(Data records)

════════

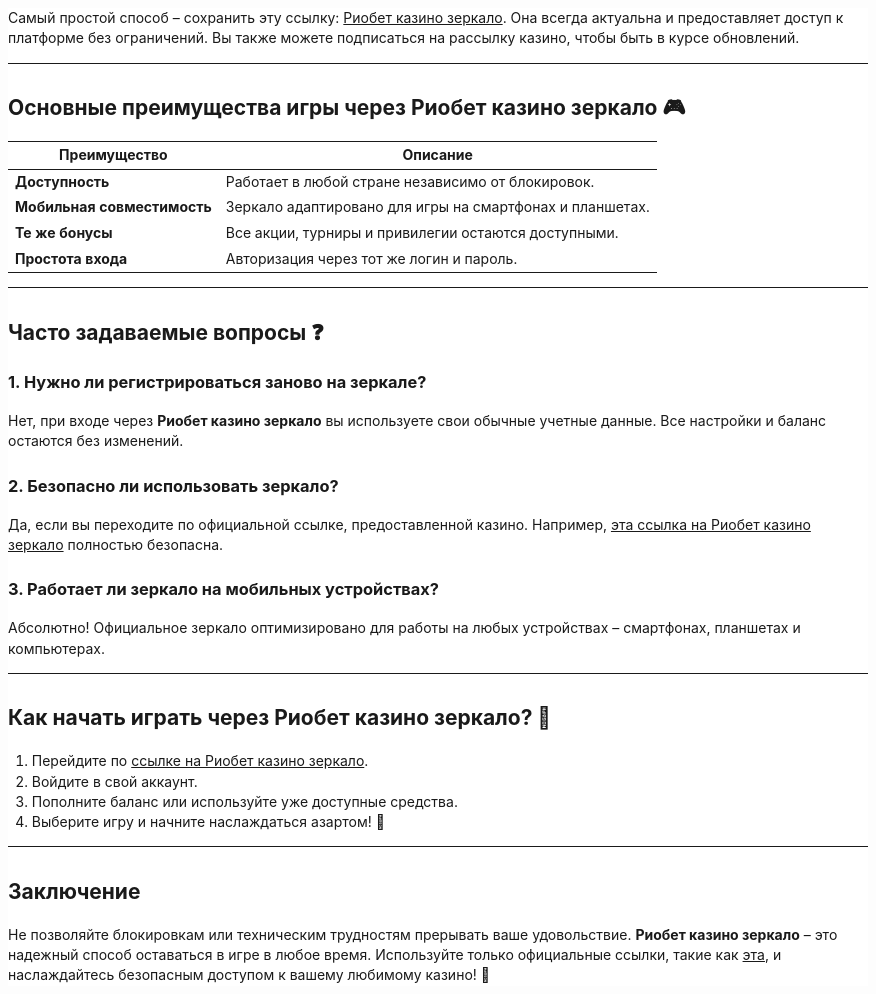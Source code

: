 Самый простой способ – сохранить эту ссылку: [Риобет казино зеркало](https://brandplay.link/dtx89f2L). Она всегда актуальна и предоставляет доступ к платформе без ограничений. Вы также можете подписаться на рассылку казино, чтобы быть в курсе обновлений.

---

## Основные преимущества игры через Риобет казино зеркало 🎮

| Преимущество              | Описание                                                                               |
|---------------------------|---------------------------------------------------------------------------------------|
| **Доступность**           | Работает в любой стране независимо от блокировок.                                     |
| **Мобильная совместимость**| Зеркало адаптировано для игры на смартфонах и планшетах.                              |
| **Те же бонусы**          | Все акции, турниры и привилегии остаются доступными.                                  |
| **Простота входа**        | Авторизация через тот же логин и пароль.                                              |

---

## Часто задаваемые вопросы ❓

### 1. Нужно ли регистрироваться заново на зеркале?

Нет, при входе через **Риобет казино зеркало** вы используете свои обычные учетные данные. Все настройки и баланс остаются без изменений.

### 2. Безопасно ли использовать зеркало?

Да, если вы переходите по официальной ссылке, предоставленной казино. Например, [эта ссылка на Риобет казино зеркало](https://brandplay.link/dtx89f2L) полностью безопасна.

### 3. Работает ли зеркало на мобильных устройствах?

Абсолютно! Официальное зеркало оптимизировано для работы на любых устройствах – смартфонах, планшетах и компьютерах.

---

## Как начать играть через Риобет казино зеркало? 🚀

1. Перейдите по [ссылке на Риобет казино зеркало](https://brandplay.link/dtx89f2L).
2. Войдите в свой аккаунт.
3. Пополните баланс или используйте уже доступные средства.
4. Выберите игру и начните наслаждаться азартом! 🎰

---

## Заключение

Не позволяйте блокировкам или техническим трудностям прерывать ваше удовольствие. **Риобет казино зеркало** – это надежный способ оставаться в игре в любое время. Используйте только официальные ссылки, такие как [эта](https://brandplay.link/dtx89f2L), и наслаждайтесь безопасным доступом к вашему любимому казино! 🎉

════════

### WORK ITEM
Go through the data above and copy each line in which "казино" appears.

### OUTPUT OF THE TASK
: Самый простой способ – сохранить эту ссылку: [Риобет казино зеркало](https://brandplay.link/dtx89f2L). Она всегда актуальна и предоставляет доступ к платформе без ограничений. Вы также можете подписаться на рассылку казино, чтобы быть в курсе обновлений.
## Основные преимущества игры через Риобет казино зеркало 🎮
Нет, при входе через **Риобет казино зеркало** вы используете свои обычные учетные данные. Все настройки и баланс остаются без изменений.
Да, если вы переходите по официальной ссылке, предоставленной казино. Например, [эта ссылка на Риобет казино зеркало](https://brandplay.link/dtx89f2L) полностью безопасна.
## Как начать играть через Риобет казино зеркало? 🚀
1. Перейдите по [ссылке на Риобет казино зеркало](https://brandplay.link/dtx89f2L).
Не позволяйте блокировкам или техническим трудностям прерывать ваше удовольствие. **Риобет казино зеркало** – это надежный способ оставаться в игре в любое время. Используйте только официальные ссылки, такие как [эта](https://brandplay.link/dtx89f2L), и наслаждайтесь безопасным доступом к вашему любимому казино! 🎉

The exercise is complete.